### TO DO:
Quote the data exactly, first line to the line containing "这样一来，即使 IO 多路复用机制同时获取了多个就绪", with no pictures.

*** MATERIAL FOR THIS TASK Section Begins ***

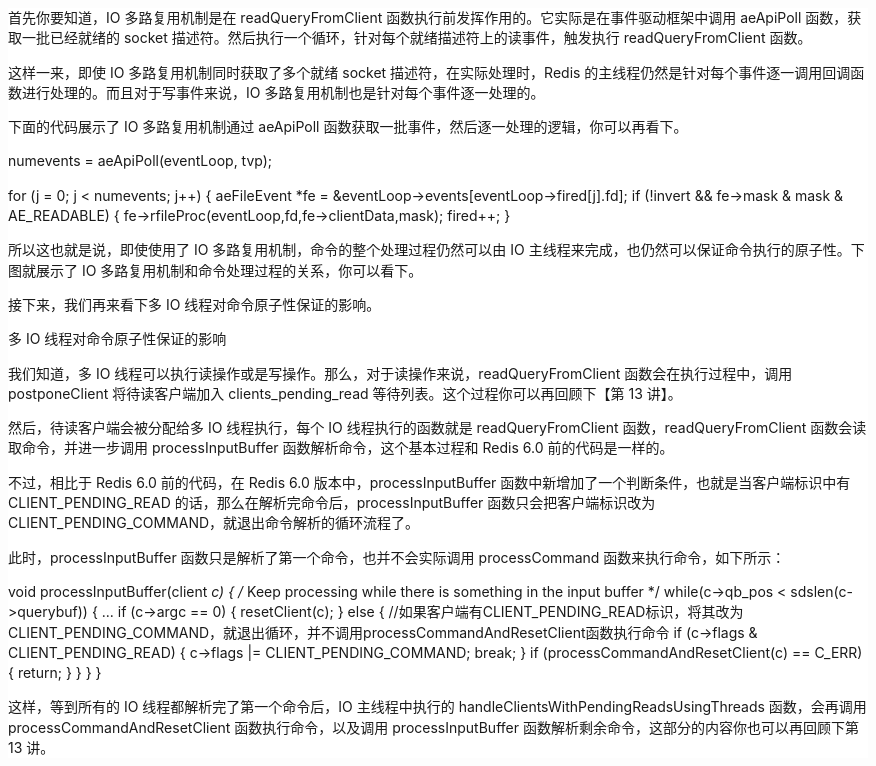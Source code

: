 首先你要知道，IO 多路复用机制是在 readQueryFromClient 函数执行前发挥作用的。它实际是在事件驱动框架中调用 aeApiPoll 函数，获取一批已经就绪的 socket 描述符。然后执行一个循环，针对每个就绪描述符上的读事件，触发执行 readQueryFromClient 函数。

这样一来，即使 IO 多路复用机制同时获取了多个就绪 socket 描述符，在实际处理时，Redis 的主线程仍然是针对每个事件逐一调用回调函数进行处理的。而且对于写事件来说，IO 多路复用机制也是针对每个事件逐一处理的。

下面的代码展示了 IO 多路复用机制通过 aeApiPoll 函数获取一批事件，然后逐一处理的逻辑，你可以再看下。

numevents = aeApiPoll(eventLoop, tvp);

for (j = 0; j < numevents; j++) {
   aeFileEvent *fe = &eventLoop->events[eventLoop->fired[j].fd];
   if (!invert && fe->mask & mask & AE_READABLE) {
                fe->rfileProc(eventLoop,fd,fe->clientData,mask);
                fired++;
   }


所以这也就是说，即使使用了 IO 多路复用机制，命令的整个处理过程仍然可以由 IO 主线程来完成，也仍然可以保证命令执行的原子性。下图就展示了 IO 多路复用机制和命令处理过程的关系，你可以看下。



接下来，我们再来看下多 IO 线程对命令原子性保证的影响。

多 IO 线程对命令原子性保证的影响

我们知道，多 IO 线程可以执行读操作或是写操作。那么，对于读操作来说，readQueryFromClient 函数会在执行过程中，调用 postponeClient 将待读客户端加入 clients_pending_read 等待列表。这个过程你可以再回顾下【第 13 讲】。

然后，待读客户端会被分配给多 IO 线程执行，每个 IO 线程执行的函数就是 readQueryFromClient 函数，readQueryFromClient 函数会读取命令，并进一步调用 processInputBuffer 函数解析命令，这个基本过程和 Redis 6.0 前的代码是一样的。

不过，相比于 Redis 6.0 前的代码，在 Redis 6.0 版本中，processInputBuffer 函数中新增加了一个判断条件，也就是当客户端标识中有 CLIENT_PENDING_READ 的话，那么在解析完命令后，processInputBuffer 函数只会把客户端标识改为 CLIENT_PENDING_COMMAND，就退出命令解析的循环流程了。

此时，processInputBuffer 函数只是解析了第一个命令，也并不会实际调用 processCommand 函数来执行命令，如下所示：

void processInputBuffer(client *c) {
    /* Keep processing while there is something in the input buffer */
    while(c->qb_pos < sdslen(c->querybuf)) {
    ...
   if (c->argc == 0) {
            resetClient(c);
        } else {
            //如果客户端有CLIENT_PENDING_READ标识，将其改为CLIENT_PENDING_COMMAND，就退出循环，并不调用processCommandAndResetClient函数执行命令
            if (c->flags & CLIENT_PENDING_READ) {
                c->flags |= CLIENT_PENDING_COMMAND;
                break;
            }
            if (processCommandAndResetClient(c) == C_ERR) {
                return;
            }
        }
   }
}


这样，等到所有的 IO 线程都解析完了第一个命令后，IO 主线程中执行的 handleClientsWithPendingReadsUsingThreads 函数，会再调用 processCommandAndResetClient 函数执行命令，以及调用 processInputBuffer 函数解析剩余命令，这部分的内容你也可以再回顾下第 13 讲。
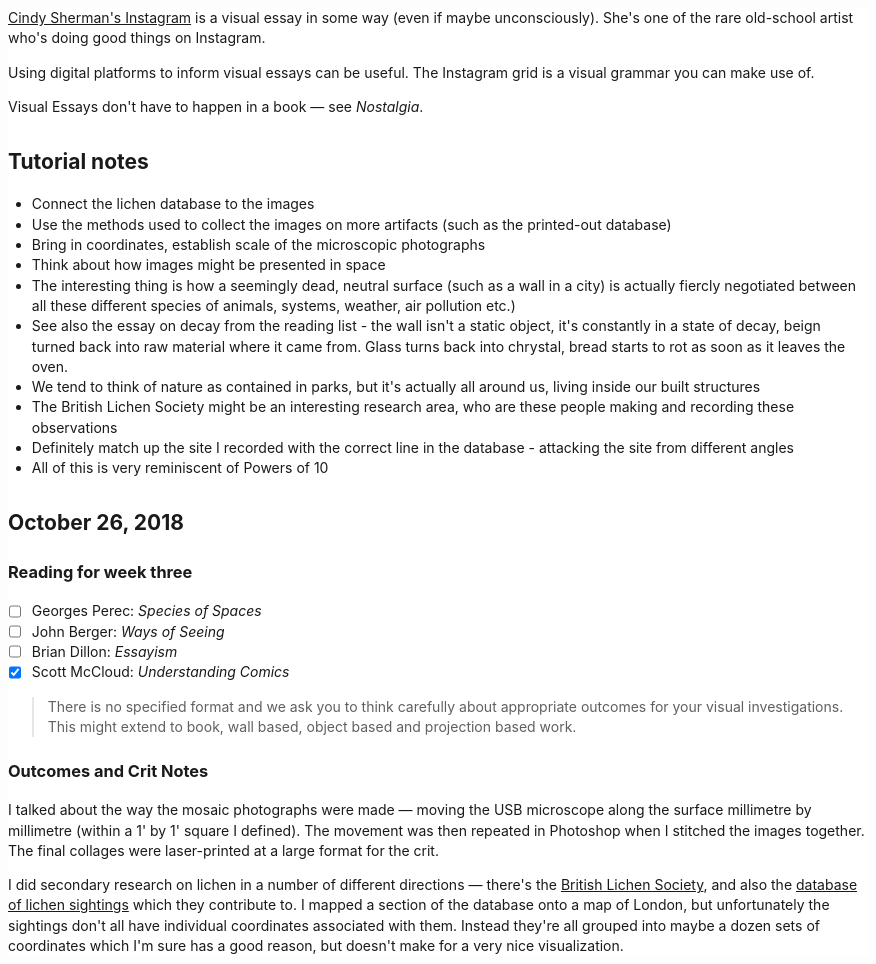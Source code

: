 [Cindy Sherman's Instagram](https://www.instagram.com/cindysherman/?hl=en) is a visual essay in some way (even if maybe unconsciously). She's one of the rare old-school artist who's doing good things on Instagram.

Using digital platforms to inform visual essays can be useful. The Instagram grid is a visual grammar you can make use of.

Visual Essays don't have to happen in a book — see *Nostalgia*.

## Tutorial notes

- Connect the lichen database to the images
- Use the methods used to collect the images on more artifacts (such as the printed-out database)
- Bring in coordinates, establish scale of the microscopic photographs
- Think about how images might be presented in space
- The interesting thing is how a seemingly dead, neutral surface (such as a wall in a city) is actually fiercly negotiated between all these different species of animals, systems, weather, air pollution etc.)
- See also the essay on decay from the reading list - the wall isn't a static object, it's constantly in a state of decay, beign turned back into raw material where it came from. Glass turns back into chrystal, bread starts to rot as soon as it leaves the oven.
- We tend to think of nature as contained in parks, but it's actually all around us, living inside our built structures
- The British Lichen Society might be an interesting research area, who are these people making and recording these observations
- Definitely match up the site I recorded with the correct line in the database - attacking the site from different angles
- All of this is very reminiscent of Powers of 10

## October 26, 2018

### Reading for week three

- [ ] Georges Perec: *Species of Spaces*
- [ ] John Berger: *Ways of Seeing*
- [ ] Brian Dillon: *Essayism*
- [x] Scott McCloud: *Understanding Comics*

> There is no specified format and we ask you to think carefully about appropriate outcomes for your visual investigations. This might extend to book, wall based, object based and projection based work.

### Outcomes and Crit Notes

I talked about the way the mosaic photographs were made — moving the USB microscope along the surface millimetre by millimetre (within a 1' by 1' square I defined). The movement was then repeated in Photoshop when I stitched the images together. The final collages were laser-printed at a large format for the crit.

I did secondary research on lichen in a number of different directions — there's the [British Lichen Society](http://www.britishlichensociety.org.uk/), and also the [database of lichen sightings](#october-16-2018) which they contribute to. I mapped a section of the database onto a map of London, but unfortunately the sightings don't all have individual coordinates associated with them. Instead they're all grouped into maybe a dozen sets of coordinates which I'm sure has a good reason, but doesn't make for a very nice visualization.
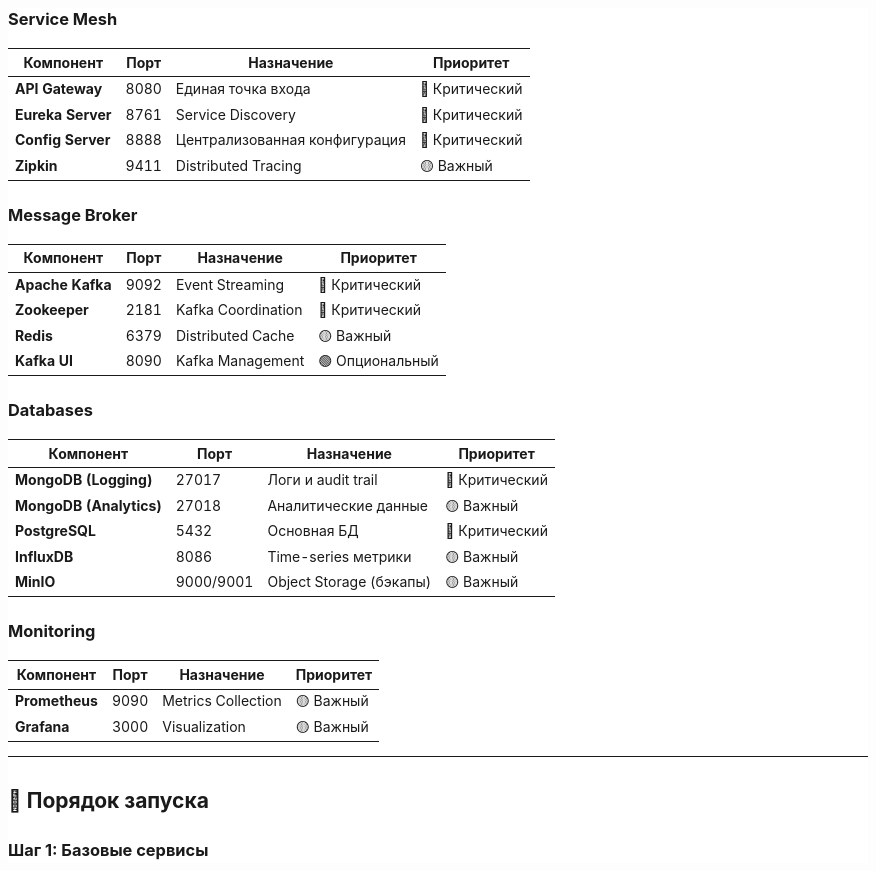 ### Service Mesh

| Компонент | Порт | Назначение | Приоритет |
|-----------|------|------------|-----------|
| **API Gateway** | 8080 | Единая точка входа | 🔴 Критический |
| **Eureka Server** | 8761 | Service Discovery | 🔴 Критический |
| **Config Server** | 8888 | Централизованная конфигурация | 🔴 Критический |
| **Zipkin** | 9411 | Distributed Tracing | 🟡 Важный |

### Message Broker

| Компонент | Порт | Назначение | Приоритет |
|-----------|------|------------|-----------|
| **Apache Kafka** | 9092 | Event Streaming | 🔴 Критический |
| **Zookeeper** | 2181 | Kafka Coordination | 🔴 Критический |
| **Redis** | 6379 | Distributed Cache | 🟡 Важный |
| **Kafka UI** | 8090 | Kafka Management | 🟢 Опциональный |

### Databases

| Компонент | Порт | Назначение | Приоритет |
|-----------|------|------------|-----------|
| **MongoDB (Logging)** | 27017 | Логи и audit trail | 🔴 Критический |
| **MongoDB (Analytics)** | 27018 | Аналитические данные | 🟡 Важный |
| **PostgreSQL** | 5432 | Основная БД | 🔴 Критический |
| **InfluxDB** | 8086 | Time-series метрики | 🟡 Важный |
| **MinIO** | 9000/9001 | Object Storage (бэкапы) | 🟡 Важный |

### Monitoring

| Компонент | Порт | Назначение | Приоритет |
|-----------|------|------------|-----------|
| **Prometheus** | 9090 | Metrics Collection | 🟡 Важный |
| **Grafana** | 3000 | Visualization | 🟡 Важный |

---

## 🔄 Порядок запуска

### Шаг 1: Базовые сервисы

*** MATERIAL FOR THIS TASK Section Ends ***

### SOLUTION FOR THIS PROBLEM:
Source code

: 首先你要知道，IO 多路复用机制是在 readQueryFromClient 函数执行前发挥作用的。它实际是在事件驱动框架中调用 aeApiPoll 函数，获取一批已经就绪的 socket 描述符。然后执行一个循环，针对每个就绪描述符上的读事件，触发执行 readQueryFromClient 函数。

这样一来，即使 IO 多路复用机制同时获取了多个就绪 socket 描述符，在实际处理时，Redis 的主线程仍然是针对每个事件逐一调用回调函数进行处理的。而且对于写事件来说，IO 多路复用机制也是针对每个事件逐一处理的。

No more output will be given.